** Data for processing follows **

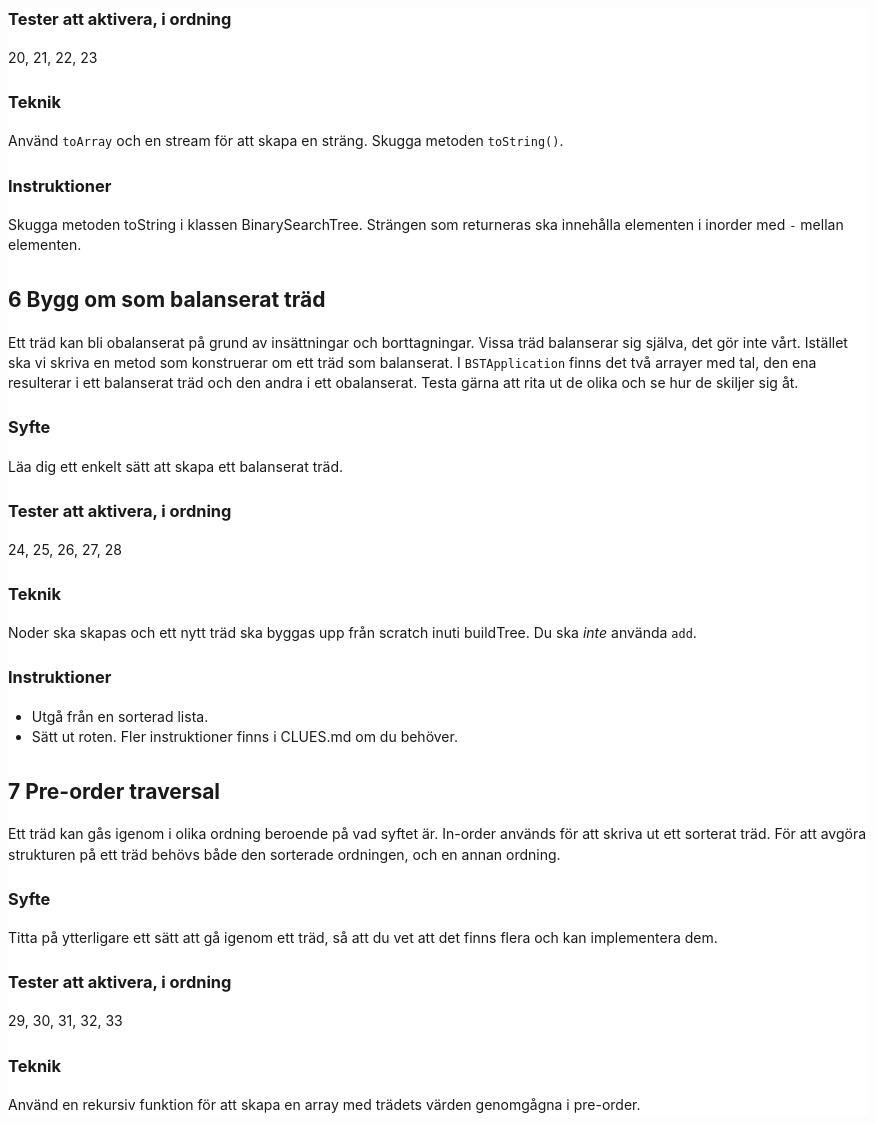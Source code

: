 ### Tester att aktivera, i ordning
20, 21, 22, 23

### Teknik
Använd `toArray` och en stream för att skapa en sträng.
Skugga metoden `toString()`.

### Instruktioner
Skugga metoden toString i klassen BinarySearchTree. 
Strängen som returneras ska innehålla elementen i inorder med `-` mellan elementen.

## 6 Bygg om som balanserat träd
Ett träd kan bli obalanserat på grund av insättningar och borttagningar.
Vissa träd balanserar sig själva, det gör inte vårt.
Istället ska vi skriva en metod som konstruerar om ett träd som balanserat.
I `BSTApplication` finns det två arrayer med tal, 
den ena resulterar i ett balanserat träd och den andra i ett obalanserat.
Testa gärna att rita ut de olika och se hur de skiljer sig åt.

### Syfte
Läa dig ett enkelt sätt att skapa ett balanserat träd. 

### Tester att aktivera, i ordning
24, 25, 26, 27, 28

### Teknik
Noder ska skapas och ett nytt träd ska byggas upp från scratch inuti buildTree.
Du ska _inte_ använda `add`.

### Instruktioner
- Utgå från en sorterad lista.
- Sätt ut roten. Fler instruktioner finns i CLUES.md om du behöver.


## 7 Pre-order traversal
Ett träd kan gås igenom i olika ordning beroende på vad syftet är.
In-order används för att skriva ut ett sorterat träd.
För att avgöra strukturen på ett träd behövs både den sorterade ordningen, 
och en annan ordning.

### Syfte
Titta på ytterligare ett sätt att gå igenom ett träd, 
så att du vet att det finns flera och kan implementera dem.

### Tester att aktivera, i ordning
29, 30, 31, 32, 33

### Teknik
Använd en rekursiv funktion för att skapa en array med trädets 
värden genomgågna i pre-order.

** End of Data for processing **

▸ **What is being asked**: From the entries above, collect every line with the string "från" in it.

▸ **Finished exercise**:
Noder ska skapas och ett nytt träd ska byggas upp från scratch inuti buildTree.
- Utgå från en sorterad lista.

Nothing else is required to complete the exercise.